-- SOURCE MATERIAL follows --

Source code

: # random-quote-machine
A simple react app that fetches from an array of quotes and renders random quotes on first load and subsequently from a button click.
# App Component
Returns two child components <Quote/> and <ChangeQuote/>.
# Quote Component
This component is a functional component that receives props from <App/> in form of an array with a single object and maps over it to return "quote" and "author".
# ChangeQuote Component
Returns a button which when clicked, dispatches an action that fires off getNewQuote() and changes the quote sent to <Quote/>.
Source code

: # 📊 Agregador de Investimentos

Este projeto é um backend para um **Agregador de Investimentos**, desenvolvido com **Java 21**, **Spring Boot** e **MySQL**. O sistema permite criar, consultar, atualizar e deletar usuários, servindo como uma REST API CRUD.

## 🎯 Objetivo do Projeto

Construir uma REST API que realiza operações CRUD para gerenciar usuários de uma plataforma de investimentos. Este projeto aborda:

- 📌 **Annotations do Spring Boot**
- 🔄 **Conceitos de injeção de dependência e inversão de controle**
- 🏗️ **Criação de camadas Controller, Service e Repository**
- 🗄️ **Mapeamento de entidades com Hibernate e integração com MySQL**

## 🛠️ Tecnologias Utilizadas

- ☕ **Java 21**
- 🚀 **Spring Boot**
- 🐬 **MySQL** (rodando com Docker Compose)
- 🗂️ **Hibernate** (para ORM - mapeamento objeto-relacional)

-- SOURCE MATERIAL concluded --

● ASSIGNED TASK
An exact copy of the listing is what's needed here.

● RESULT BELOW
Source code

: # random-quote-machine
A simple react app that fetches from an array of quotes and renders random quotes on first load and subsequently from a button click.
# App Component
Returns two child components <Quote/> and <ChangeQuote/>.
# Quote Component
This component is a functional component that receives props from <App/> in form of an array with a single object and maps over it to return "quote" and "author".
# ChangeQuote Component
Returns a button which when clicked, dispatches an action that fires off getNewQuote() and changes the quote sent to <Quote/>.
Source code

: # 📊 Agregador de Investimentos

Este projeto é um backend para um **Agregador de Investimentos**, desenvolvido com **Java 21**, **Spring Boot** e **MySQL**. O sistema permite criar, consultar, atualizar e deletar usuários, servindo como uma REST API CRUD.

## 🎯 Objetivo do Projeto

Construir uma REST API que realiza operações CRUD para gerenciar usuários de uma plataforma de investimentos. Este projeto aborda:

- 📌 **Annotations do Spring Boot**
- 🔄 **Conceitos de injeção de dependência e inversão de controle**
- 🏗️ **Criação de camadas Controller, Service e Repository**
- 🗄️ **Mapeamento de entidades com Hibernate e integração com MySQL**

## 🛠️ Tecnologias Utilizadas

- ☕ **Java 21**
- 🚀 **Spring Boot**
- 🐬 **MySQL** (rodando com Docker Compose)
- 🗂️ **Hibernate** (para ORM - mapeamento objeto-relacional)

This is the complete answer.